JavaScript in a browser: create a binary blob from a base64-encoded string, and decode it using UTF-8.

For an AngularJS-based web application I am currently working on, I want to put arbitrary text information into a URL, send it to the client, and have it decoded by the browser. With the right tools this should be a trivial process, shouldn’t it?

The basic idea is:

  1. Start with the original text, which is a sequence of unicode code points.
  2. Encode the original text into binary data; with the UTF-8 codec.
  3. base64-encode the resulting binary data (and replace the URL-unsafe characters / and + with, for instance, – and _).
  4. The result is a URL-safe string. Send it. Let’s assume it ends up in a browser (in window.location, for instance).
  5. Invert the entire procedure in the browser:
    1. The data arrives as DOMString type (unicode text, so to say).
    2. Transform URL-safe base64 representation to canonical base64 (replace _ and – characters).
    3. Decode the base64 string into a real binary data type (Uint8Array, for instance).
    4. Decode the binary blob into a DOMString containing the original text, using the UTF-8 codec.

Unfortunately, there so far are no official and no established ways for performing steps 5.3 and 5.4 in a browser environment. There is no obvious way for obtaining a binary blob from base64-encoded data. Further below, I’ll show three different methods for executing this step. Proceeding from here, I realized that there also is still no established way for decoding a binary blob into a DOMString using a given codec (UTF-8 in this case). I’ll show two different methods for performing this task.

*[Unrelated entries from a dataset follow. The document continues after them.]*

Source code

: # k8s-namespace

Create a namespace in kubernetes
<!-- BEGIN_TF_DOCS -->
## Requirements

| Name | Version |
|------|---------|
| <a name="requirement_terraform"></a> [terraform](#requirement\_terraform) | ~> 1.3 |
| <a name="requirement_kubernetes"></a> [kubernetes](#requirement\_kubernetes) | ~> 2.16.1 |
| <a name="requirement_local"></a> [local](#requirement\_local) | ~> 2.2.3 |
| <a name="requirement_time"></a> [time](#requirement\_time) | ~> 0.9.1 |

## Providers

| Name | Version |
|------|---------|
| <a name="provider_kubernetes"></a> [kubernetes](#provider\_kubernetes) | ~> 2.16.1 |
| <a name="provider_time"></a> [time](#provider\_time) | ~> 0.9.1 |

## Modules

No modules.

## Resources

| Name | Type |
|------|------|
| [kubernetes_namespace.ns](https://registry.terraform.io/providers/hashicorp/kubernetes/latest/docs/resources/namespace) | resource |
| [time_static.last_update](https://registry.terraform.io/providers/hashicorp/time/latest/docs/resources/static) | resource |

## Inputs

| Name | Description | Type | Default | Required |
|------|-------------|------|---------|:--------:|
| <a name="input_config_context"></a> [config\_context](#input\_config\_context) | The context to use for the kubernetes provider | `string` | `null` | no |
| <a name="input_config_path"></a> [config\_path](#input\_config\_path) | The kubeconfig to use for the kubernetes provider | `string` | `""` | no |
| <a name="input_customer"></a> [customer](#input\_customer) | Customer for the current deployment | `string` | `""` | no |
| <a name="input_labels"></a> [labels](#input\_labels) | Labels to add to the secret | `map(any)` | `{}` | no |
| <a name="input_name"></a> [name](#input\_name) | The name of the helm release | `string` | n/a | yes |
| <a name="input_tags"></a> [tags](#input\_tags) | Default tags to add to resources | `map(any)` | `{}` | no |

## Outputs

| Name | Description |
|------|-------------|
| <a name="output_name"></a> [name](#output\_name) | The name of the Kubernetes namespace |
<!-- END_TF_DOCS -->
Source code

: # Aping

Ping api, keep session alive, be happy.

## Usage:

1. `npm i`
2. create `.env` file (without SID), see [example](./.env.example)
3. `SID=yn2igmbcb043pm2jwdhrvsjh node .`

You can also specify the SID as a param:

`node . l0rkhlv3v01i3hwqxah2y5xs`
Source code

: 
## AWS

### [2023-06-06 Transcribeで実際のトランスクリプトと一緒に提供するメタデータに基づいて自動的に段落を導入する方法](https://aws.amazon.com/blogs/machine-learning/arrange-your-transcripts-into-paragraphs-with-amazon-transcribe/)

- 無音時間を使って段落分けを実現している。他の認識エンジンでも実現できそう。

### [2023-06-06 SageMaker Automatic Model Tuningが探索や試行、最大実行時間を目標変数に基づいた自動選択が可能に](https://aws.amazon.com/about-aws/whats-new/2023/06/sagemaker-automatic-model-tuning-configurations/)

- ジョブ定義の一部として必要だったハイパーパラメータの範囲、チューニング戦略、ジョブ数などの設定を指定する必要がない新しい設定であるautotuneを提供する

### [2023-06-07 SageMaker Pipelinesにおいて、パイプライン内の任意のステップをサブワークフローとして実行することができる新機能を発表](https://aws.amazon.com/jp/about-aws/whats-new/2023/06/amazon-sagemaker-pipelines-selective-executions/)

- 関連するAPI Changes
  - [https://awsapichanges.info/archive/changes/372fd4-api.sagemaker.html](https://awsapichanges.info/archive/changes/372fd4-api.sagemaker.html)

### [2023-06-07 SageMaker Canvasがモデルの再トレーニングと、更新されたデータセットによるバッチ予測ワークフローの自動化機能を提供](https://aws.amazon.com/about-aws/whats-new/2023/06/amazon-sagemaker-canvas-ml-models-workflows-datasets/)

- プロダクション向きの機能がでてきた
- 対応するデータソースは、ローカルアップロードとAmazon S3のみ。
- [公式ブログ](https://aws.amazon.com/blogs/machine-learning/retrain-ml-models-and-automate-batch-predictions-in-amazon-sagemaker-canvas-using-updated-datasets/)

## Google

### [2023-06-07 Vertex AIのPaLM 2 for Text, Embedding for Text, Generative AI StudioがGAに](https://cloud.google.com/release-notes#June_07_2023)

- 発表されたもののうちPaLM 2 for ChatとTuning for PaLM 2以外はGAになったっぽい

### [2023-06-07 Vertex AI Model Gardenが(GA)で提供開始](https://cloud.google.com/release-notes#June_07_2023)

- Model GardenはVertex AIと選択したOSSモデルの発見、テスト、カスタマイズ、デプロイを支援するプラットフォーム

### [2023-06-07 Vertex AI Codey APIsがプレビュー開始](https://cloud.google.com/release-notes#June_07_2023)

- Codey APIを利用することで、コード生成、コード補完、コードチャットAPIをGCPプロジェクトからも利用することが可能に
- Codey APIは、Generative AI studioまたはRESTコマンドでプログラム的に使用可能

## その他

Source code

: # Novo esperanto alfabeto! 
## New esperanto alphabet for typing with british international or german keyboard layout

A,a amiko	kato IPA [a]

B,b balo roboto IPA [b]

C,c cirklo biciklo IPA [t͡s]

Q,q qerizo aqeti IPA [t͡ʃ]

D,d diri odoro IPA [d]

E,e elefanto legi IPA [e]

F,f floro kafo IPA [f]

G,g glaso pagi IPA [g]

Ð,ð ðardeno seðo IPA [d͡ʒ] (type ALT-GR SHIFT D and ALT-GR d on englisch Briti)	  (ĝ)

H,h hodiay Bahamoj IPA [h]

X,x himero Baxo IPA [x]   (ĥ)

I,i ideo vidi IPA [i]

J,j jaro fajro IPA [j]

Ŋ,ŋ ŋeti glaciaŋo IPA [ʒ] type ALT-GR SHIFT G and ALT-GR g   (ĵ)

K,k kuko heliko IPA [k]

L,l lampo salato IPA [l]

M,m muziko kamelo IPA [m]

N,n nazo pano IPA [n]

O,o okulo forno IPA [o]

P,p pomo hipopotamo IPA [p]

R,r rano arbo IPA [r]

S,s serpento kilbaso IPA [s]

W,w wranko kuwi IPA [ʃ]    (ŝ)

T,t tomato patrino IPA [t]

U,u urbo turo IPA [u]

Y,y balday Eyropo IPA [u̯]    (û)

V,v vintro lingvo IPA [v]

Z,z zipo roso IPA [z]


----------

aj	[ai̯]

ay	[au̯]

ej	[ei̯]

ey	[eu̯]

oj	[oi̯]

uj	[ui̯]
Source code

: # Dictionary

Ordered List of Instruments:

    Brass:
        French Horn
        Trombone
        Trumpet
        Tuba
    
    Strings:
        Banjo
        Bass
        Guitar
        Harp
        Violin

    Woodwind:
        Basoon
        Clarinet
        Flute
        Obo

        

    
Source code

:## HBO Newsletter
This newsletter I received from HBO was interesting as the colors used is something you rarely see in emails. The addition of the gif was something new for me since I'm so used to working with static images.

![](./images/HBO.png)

The original text and its URL-safe representation

I’ll start with a Python snippet defining the original text and creating its URL-safe base64 representation:

# -*- coding: utf-8 -*-
 
from __future__ import unicode_literals
from base64 import urlsafe_b64encode
 
text = """
«küßЌύБЇ”ﻈﻉﻌﻍﻎ㌀㌁㌂❶❷❸⍝⍞⍟⍠ோௌ«ταБЬℓσ»:
n20%of٩(-̮̮̃-̃)۶٩(●̮̮̃•̃)۶٩(͡๏̯͡๏)۶٩(-̮̮̃•̃)!॒॑॓ஙசປຜἑἔℇ∆∇▆▇█
✆✇✈✉✌✍うぇえぉおㆅㆇ㉫㉬㍍㍎㍏沈拾若掠略亮兩凉梁糧
ﯗﯘﯙﯚﯝﯠﯡﯢカキクケコサシス'kosme':"κόσμε"/?#+퟿
"""
 
data = text.encode("utf-8")
datab64 = urlsafe_b64encode(data)
 
print("text length: %s" % len(text))
print("urlsafe base64 representation of the binary data:\n\n%s" % datab64)

The original text (the variable named text) is meant to contain code points from many different Unicode character blocks. The following resources helped me assembling this test text:

As you can see, the text is first encoded using the UTF-8 codec. The resulting binary data then is put into urlsafe_b64encode(), yielding a URL-safe byte sequence. So, execution of the named Python script yields the following URL-safe representation of the original text:

CsKra8O8w5_DrsK74oCc0IzPjdCR0IfigJ3vu4jvu4nvu4zvu43vu47jjIDjjIHjjILinbbinbfinbjijZ3ijZ7ijZ_ijaDgr4vgr4zCq8-EzrHQkdCs4oSTz4PCuzoKbjIwJW9m2akoLcyuzK7Mgy3MgynbttmpKOKXj8yuzK7Mg-KAosyDKdu22akozaHguY_Mr82h4LmPKdu22akoLcyuzK7Mg-KAosyDKSHgpZHgpZLgpZPgrpngrprgupvgupzhvJHhvJTihIfiiIbiiIfilobilofilogK4pyG4pyH4pyI4pyJ4pyM4pyN44GG44GH44GI44GJ44GK44aF44aH44mr44ms442N442O442P76Wy76Wz76W076W176W276W376W476W576W676W7Cu-vl--vmO-vme-vmu-vne-voO-voe-vou-9tu-9t--9uO-9ue-9uu-9u--9vO-9vSdrb3NtZSc6Is664b25z4POvM61Ii8_Iyvtn78K

The Python script also tells you that the text is 167 characters long, which is a useful reference for later comparison.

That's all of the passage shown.